An experimental AIDS vaccine that appears to be the first to protect people was mired for years in controversy, and credit for its success must go to Thailand where the trial was conducted, experts said.

The trial was criticised five years ago by 22 prominent U.S. scientists who doubted it would have any effect. Washington was accused of wasting more than a $100 million by funding it.

But Thai health authorities and their U.S. partners at the National Institutes of Health and the Walter Reed Army Institute of Research pressed on with the trial involving 16,000 volunteers in a country at the forefront of the battle against HIV.

“It was a tough decision. I am glad we made it,” said Dr. Anthony Fauci, director of the U.S. National Institute of Allergy and Infectious Diseases, who defied the criticism and continued the trial.

The trial vaccine was made using two failed products — Sanofi-Pasteur’s ALVAC canary pox/HIV vaccine and AIDSVAX, made by a San Francisco company called VaxGen and now owned by the non-profit Global Solutions for Infectious Disease.

Donald Burke, dean of the University of Pittsburgh’s Graduate School of Public Health, said the trial was controversial from the start and had been dismissed by prominent U.S. scientists because of the failure of previous vaccine tests.

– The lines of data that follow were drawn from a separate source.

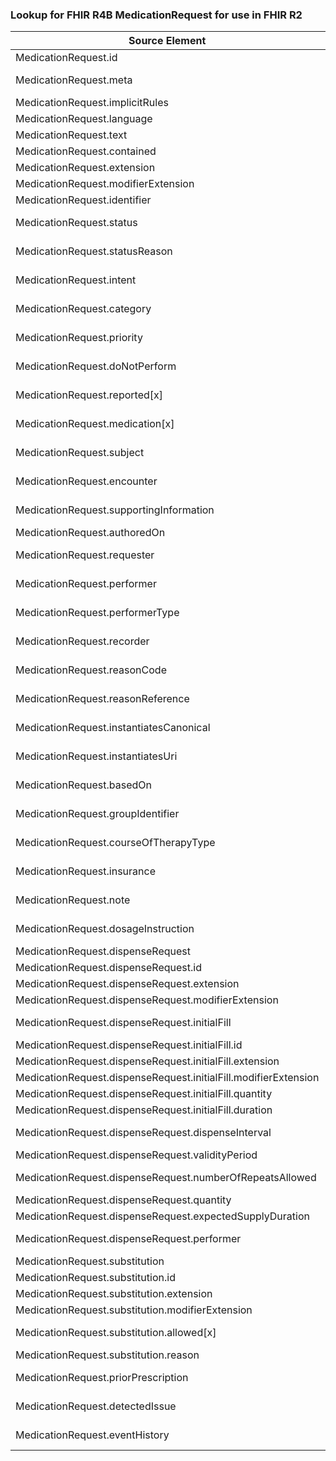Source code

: ### Lookup for FHIR R4B MedicationRequest for use in FHIR R2

| Source Element | Usage | Target |
| -------------- | ----- | ------ |
| MedicationRequest.id | UseElementRenamed | MedicationOrder.id |
| MedicationRequest.meta | UseExtension | http://hl7.org/fhir/4.3/StructureDefinition/extension-MedicationRequest.meta |
| MedicationRequest.implicitRules | UseElementRenamed | MedicationOrder.implicitRules |
| MedicationRequest.language | UseElementRenamed | MedicationOrder.language |
| MedicationRequest.text | UseElementRenamed | MedicationOrder.text |
| MedicationRequest.contained | UseElementRenamed | MedicationOrder.contained |
| MedicationRequest.extension | UseElementRenamed | MedicationOrder.extension |
| MedicationRequest.modifierExtension | UseElementRenamed | MedicationOrder.modifierExtension |
| MedicationRequest.identifier | UseElementRenamed | MedicationOrder.identifier |
| MedicationRequest.status | UseExtension | http://hl7.org/fhir/4.3/StructureDefinition/extension-MedicationRequest.status |
| MedicationRequest.statusReason | UseExtension | http://hl7.org/fhir/4.3/StructureDefinition/extension-MedicationRequest.statusReason |
| MedicationRequest.intent | UseExtension | http://hl7.org/fhir/4.3/StructureDefinition/extension-MedicationRequest.intent |
| MedicationRequest.category | UseExtension | http://hl7.org/fhir/4.3/StructureDefinition/extension-MedicationRequest.category |
| MedicationRequest.priority | UseExtension | http://hl7.org/fhir/4.3/StructureDefinition/extension-MedicationRequest.priority |
| MedicationRequest.doNotPerform | UseExtension | http://hl7.org/fhir/4.3/StructureDefinition/extension-MedicationRequest.doNotPerform |
| MedicationRequest.reported[x] | UseExtension | http://hl7.org/fhir/4.3/StructureDefinition/extension-MedicationRequest.reported |
| MedicationRequest.medication[x] | UseExtension | http://hl7.org/fhir/4.3/StructureDefinition/extension-MedicationRequest.medication |
| MedicationRequest.subject | UseExtension | http://hl7.org/fhir/4.3/StructureDefinition/extension-MedicationRequest.subject |
| MedicationRequest.encounter | UseExtension | http://hl7.org/fhir/4.3/StructureDefinition/extension-MedicationRequest.encounter |
| MedicationRequest.supportingInformation | UseExtension | http://hl7.org/fhir/4.3/StructureDefinition/extension-MedicationRequest.supportingInformation |
| MedicationRequest.authoredOn | UseElementRenamed | MedicationOrder.dateWritten |
| MedicationRequest.requester | UseExtension | http://hl7.org/fhir/4.3/StructureDefinition/extension-MedicationRequest.requester |
| MedicationRequest.performer | UseExtension | http://hl7.org/fhir/4.3/StructureDefinition/extension-MedicationRequest.performer |
| MedicationRequest.performerType | UseExtension | http://hl7.org/fhir/4.3/StructureDefinition/extension-MedicationRequest.performerType |
| MedicationRequest.recorder | UseExtension | http://hl7.org/fhir/4.3/StructureDefinition/extension-MedicationRequest.recorder |
| MedicationRequest.reasonCode | UseExtension | http://hl7.org/fhir/4.3/StructureDefinition/extension-MedicationRequest.reasonCode |
| MedicationRequest.reasonReference | UseExtension | http://hl7.org/fhir/4.3/StructureDefinition/extension-MedicationRequest.reasonReference |
| MedicationRequest.instantiatesCanonical | UseExtension | http://hl7.org/fhir/4.3/StructureDefinition/extension-MedicationRequest.instantiatesCanonical |
| MedicationRequest.instantiatesUri | UseExtension | http://hl7.org/fhir/4.3/StructureDefinition/extension-MedicationRequest.instantiatesUri |
| MedicationRequest.basedOn | UseExtension | http://hl7.org/fhir/4.3/StructureDefinition/extension-MedicationRequest.basedOn |
| MedicationRequest.groupIdentifier | UseExtension | http://hl7.org/fhir/4.3/StructureDefinition/extension-MedicationRequest.groupIdentifier |
| MedicationRequest.courseOfTherapyType | UseExtension | http://hl7.org/fhir/4.3/StructureDefinition/extension-MedicationRequest.courseOfTherapyType |
| MedicationRequest.insurance | UseExtension | http://hl7.org/fhir/4.3/StructureDefinition/extension-MedicationRequest.insurance |
| MedicationRequest.note | UseExtension | http://hl7.org/fhir/4.3/StructureDefinition/extension-MedicationRequest.note |
| MedicationRequest.dosageInstruction | UseExtension | http://hl7.org/fhir/4.3/StructureDefinition/extension-MedicationRequest.dosageInstruction |
| MedicationRequest.dispenseRequest | UseElementRenamed | MedicationOrder.dispenseRequest |
| MedicationRequest.dispenseRequest.id | UseElementRenamed | MedicationOrder.dispenseRequest.id |
| MedicationRequest.dispenseRequest.extension | UseElementRenamed | MedicationOrder.dispenseRequest.extension |
| MedicationRequest.dispenseRequest.modifierExtension | UseElementRenamed | MedicationOrder.dispenseRequest.modifierExtension |
| MedicationRequest.dispenseRequest.initialFill | UseExtension | http://hl7.org/fhir/4.3/StructureDefinition/extension-MedicationRequest.dispenseRequest.initialFill |
| MedicationRequest.dispenseRequest.initialFill.id | UseExtensionFromAncestor | - |
| MedicationRequest.dispenseRequest.initialFill.extension | UseExtensionFromAncestor | - |
| MedicationRequest.dispenseRequest.initialFill.modifierExtension | UseExtensionFromAncestor | - |
| MedicationRequest.dispenseRequest.initialFill.quantity | UseExtensionFromAncestor | - |
| MedicationRequest.dispenseRequest.initialFill.duration | UseExtensionFromAncestor | - |
| MedicationRequest.dispenseRequest.dispenseInterval | UseExtension | http://hl7.org/fhir/4.3/StructureDefinition/extension-MedicationRequest.dispenseRequest.dispenseInterval |
| MedicationRequest.dispenseRequest.validityPeriod | UseElementRenamed | MedicationOrder.dispenseRequest.validityPeriod |
| MedicationRequest.dispenseRequest.numberOfRepeatsAllowed | UseExtension | http://hl7.org/fhir/4.3/StructureDefinition/extension-MedicationRequest.dispenseRequest.numberOfRepeatsAllowed |
| MedicationRequest.dispenseRequest.quantity | UseElementRenamed | MedicationOrder.dispenseRequest.quantity |
| MedicationRequest.dispenseRequest.expectedSupplyDuration | UseElementRenamed | MedicationOrder.dispenseRequest.expectedSupplyDuration |
| MedicationRequest.dispenseRequest.performer | UseExtension | http://hl7.org/fhir/4.3/StructureDefinition/extension-MedicationRequest.dispenseRequest.performer |
| MedicationRequest.substitution | UseElementRenamed | MedicationOrder.substitution |
| MedicationRequest.substitution.id | UseElementRenamed | MedicationOrder.substitution.id |
| MedicationRequest.substitution.extension | UseElementRenamed | MedicationOrder.substitution.extension |
| MedicationRequest.substitution.modifierExtension | UseElementRenamed | MedicationOrder.substitution.modifierExtension |
| MedicationRequest.substitution.allowed[x] | UseExtension | http://hl7.org/fhir/4.3/StructureDefinition/extension-MedicationRequest.substitution.allowed |
| MedicationRequest.substitution.reason | UseElementRenamed | MedicationOrder.substitution.reason |
| MedicationRequest.priorPrescription | UseExtension | http://hl7.org/fhir/4.3/StructureDefinition/extension-MedicationRequest.priorPrescription |
| MedicationRequest.detectedIssue | UseExtension | http://hl7.org/fhir/4.3/StructureDefinition/extension-MedicationRequest.detectedIssue |
| MedicationRequest.eventHistory | UseExtension | http://hl7.org/fhir/4.3/StructureDefinition/extension-MedicationRequest.eventHistory |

“But given the importance of the AIDS epidemic, the decision was made to go forward regardless of these criticisms. It was a difficult choice, but a courageous choice,” said Burke, who was head of AIDS research at Walter Reed before retiring in 1997.

Burke isolated the AIDS virus taken from a young HIV-infected Thai soldier in 1989 after Thai army doctors discovered an HIV outbreak among young recruits in Chiang Mai in northern Thailand. That virus sample went on to become one of the seed viruses in the experimental vaccine, Burke said.

To their credit the Thais did a remarkable job on this,” Dr. Eric Schoomaker, the Surgeon General of the U.S. Army, told reporters. “They did remarkable job of recruiting volunteers and conducting this trial almost flawlessly.”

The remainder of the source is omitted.